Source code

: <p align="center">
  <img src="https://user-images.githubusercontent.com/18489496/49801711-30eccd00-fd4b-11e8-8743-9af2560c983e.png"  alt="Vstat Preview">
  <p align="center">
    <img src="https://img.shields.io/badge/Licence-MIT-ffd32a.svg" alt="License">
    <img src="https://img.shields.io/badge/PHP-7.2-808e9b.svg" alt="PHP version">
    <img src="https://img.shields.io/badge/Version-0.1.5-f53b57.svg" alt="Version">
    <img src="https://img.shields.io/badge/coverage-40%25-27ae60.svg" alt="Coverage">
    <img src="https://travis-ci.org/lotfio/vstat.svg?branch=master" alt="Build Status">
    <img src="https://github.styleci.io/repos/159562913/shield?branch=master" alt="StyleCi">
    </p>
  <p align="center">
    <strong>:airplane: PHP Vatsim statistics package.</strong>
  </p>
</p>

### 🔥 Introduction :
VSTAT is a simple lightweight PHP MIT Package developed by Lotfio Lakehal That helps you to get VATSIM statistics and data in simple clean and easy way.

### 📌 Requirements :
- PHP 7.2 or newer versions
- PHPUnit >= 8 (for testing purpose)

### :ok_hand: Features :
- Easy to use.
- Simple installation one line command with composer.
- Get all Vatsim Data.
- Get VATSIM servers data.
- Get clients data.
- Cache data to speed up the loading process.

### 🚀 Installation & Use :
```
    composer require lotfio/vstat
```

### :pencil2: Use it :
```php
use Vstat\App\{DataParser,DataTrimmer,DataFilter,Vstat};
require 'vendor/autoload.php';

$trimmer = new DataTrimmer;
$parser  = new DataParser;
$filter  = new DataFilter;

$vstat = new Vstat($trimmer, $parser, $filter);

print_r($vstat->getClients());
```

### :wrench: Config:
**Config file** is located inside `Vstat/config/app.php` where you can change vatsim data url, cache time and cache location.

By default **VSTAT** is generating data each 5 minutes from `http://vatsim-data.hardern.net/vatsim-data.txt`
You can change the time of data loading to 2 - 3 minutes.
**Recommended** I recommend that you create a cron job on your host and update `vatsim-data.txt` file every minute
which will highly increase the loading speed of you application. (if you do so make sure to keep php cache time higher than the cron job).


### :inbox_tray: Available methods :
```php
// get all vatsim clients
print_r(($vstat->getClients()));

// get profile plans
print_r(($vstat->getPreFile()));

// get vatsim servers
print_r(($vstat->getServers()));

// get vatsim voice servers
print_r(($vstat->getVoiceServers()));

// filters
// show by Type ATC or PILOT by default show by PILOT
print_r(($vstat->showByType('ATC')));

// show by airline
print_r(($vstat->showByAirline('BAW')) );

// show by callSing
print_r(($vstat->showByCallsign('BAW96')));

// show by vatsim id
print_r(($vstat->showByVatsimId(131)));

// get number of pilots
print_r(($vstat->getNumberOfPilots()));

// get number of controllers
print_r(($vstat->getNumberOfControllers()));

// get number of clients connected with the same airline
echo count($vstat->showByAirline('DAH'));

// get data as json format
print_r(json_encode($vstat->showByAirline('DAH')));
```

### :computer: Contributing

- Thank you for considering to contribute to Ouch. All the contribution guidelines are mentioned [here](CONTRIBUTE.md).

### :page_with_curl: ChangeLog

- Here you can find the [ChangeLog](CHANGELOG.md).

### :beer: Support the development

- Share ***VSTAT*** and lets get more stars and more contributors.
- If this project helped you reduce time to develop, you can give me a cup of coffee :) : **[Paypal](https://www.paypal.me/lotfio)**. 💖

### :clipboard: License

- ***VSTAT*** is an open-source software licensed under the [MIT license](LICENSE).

▸ **Exercise instructions**
Reproduce the records above exactly.

▸ **Result of the task**
Source code

: <p align="center">
  <img src="https://user-images.githubusercontent.com/18489496/49801711-30eccd00-fd4b-11e8-8743-9af2560c983e.png"  alt="Vstat Preview">
  <p align="center">
    <img src="https://img.shields.io/badge/Licence-MIT-ffd32a.svg" alt="License">
    <img src="https://img.shields.io/badge/PHP-7.2-808e9b.svg" alt="PHP version">
    <img src="https://img.shields.io/badge/Version-0.1.5-f53b57.svg" alt="Version">
    <img src="https://img.shields.io/badge/coverage-40%25-27ae60.svg" alt="Coverage">
    <img src="https://travis-ci.org/lotfio/vstat.svg?branch=master" alt="Build Status">
    <img src="https://github.styleci.io/repos/159562913/shield?branch=master" alt="StyleCi">
    </p>
  <p align="center">
    <strong>:airplane: PHP Vatsim statistics package.</strong>
  </p>
</p>

### 🔥 Introduction :
VSTAT is a simple lightweight PHP MIT Package developed by Lotfio Lakehal That helps you to get VATSIM statistics and data in simple clean and easy way.

### 📌 Requirements :
- PHP 7.2 or newer versions
- PHPUnit >= 8 (for testing purpose)

### :ok_hand: Features :
- Easy to use.
- Simple installation one line command with composer.
- Get all Vatsim Data.
- Get VATSIM servers data.
- Get clients data.
- Cache data to speed up the loading process.

### 🚀 Installation & Use :
```
    composer require lotfio/vstat
```

### :pencil2: Use it :
```php
use Vstat\App\{DataParser,DataTrimmer,DataFilter,Vstat};
require 'vendor/autoload.php';

$trimmer = new DataTrimmer;
$parser  = new DataParser;
$filter  = new DataFilter;

$vstat = new Vstat($trimmer, $parser, $filter);

print_r($vstat->getClients());
```

### :wrench: Config:
**Config file** is located inside `Vstat/config/app.php` where you can change vatsim data url, cache time and cache location.

By default **VSTAT** is generating data each 5 minutes from `http://vatsim-data.hardern.net/vatsim-data.txt`
You can change the time of data loading to 2 - 3 minutes.
**Recommended** I recommend that you create a cron job on your host and update `vatsim-data.txt` file every minute
which will highly increase the loading speed of you application. (if you do so make sure to keep php cache time higher than the cron job).


### :inbox_tray: Available methods :
```php
// get all vatsim clients
print_r(($vstat->getClients()));

// get profile plans
print_r(($vstat->getPreFile()));

// get vatsim servers
print_r(($vstat->getServers()));

// get vatsim voice servers
print_r(($vstat->getVoiceServers()));

// filters
// show by Type ATC or PILOT by default show by PILOT
print_r(($vstat->showByType('ATC')));

// show by airline
print_r(($vstat->showByAirline('BAW')) );

// show by callSing
print_r(($vstat->showByCallsign('BAW96')));

// show by vatsim id
print_r(($vstat->showByVatsimId(131)));

// get number of pilots
print_r(($vstat->getNumberOfPilots()));

// get number of controllers
print_r(($vstat->getNumberOfControllers()));

// get number of clients connected with the same airline
echo count($vstat->showByAirline('DAH'));

// get data as json format
print_r(json_encode($vstat->showByAirline('DAH')));
```

### :computer: Contributing

- Thank you for considering to contribute to Ouch. All the contribution guidelines are mentioned [here](CONTRIBUTE.md).

### :page_with_curl: ChangeLog

- Here you can find the [ChangeLog](CHANGELOG.md).

### :beer: Support the development

- Share ***VSTAT*** and lets get more stars and more contributors.
- If this project helped you reduce time to develop, you can give me a cup of coffee :) : **[Paypal](https://www.paypal.me/lotfio)**. 💖

### :clipboard: License

- ***VSTAT*** is an open-source software licensed under the [MIT license](LICENSE).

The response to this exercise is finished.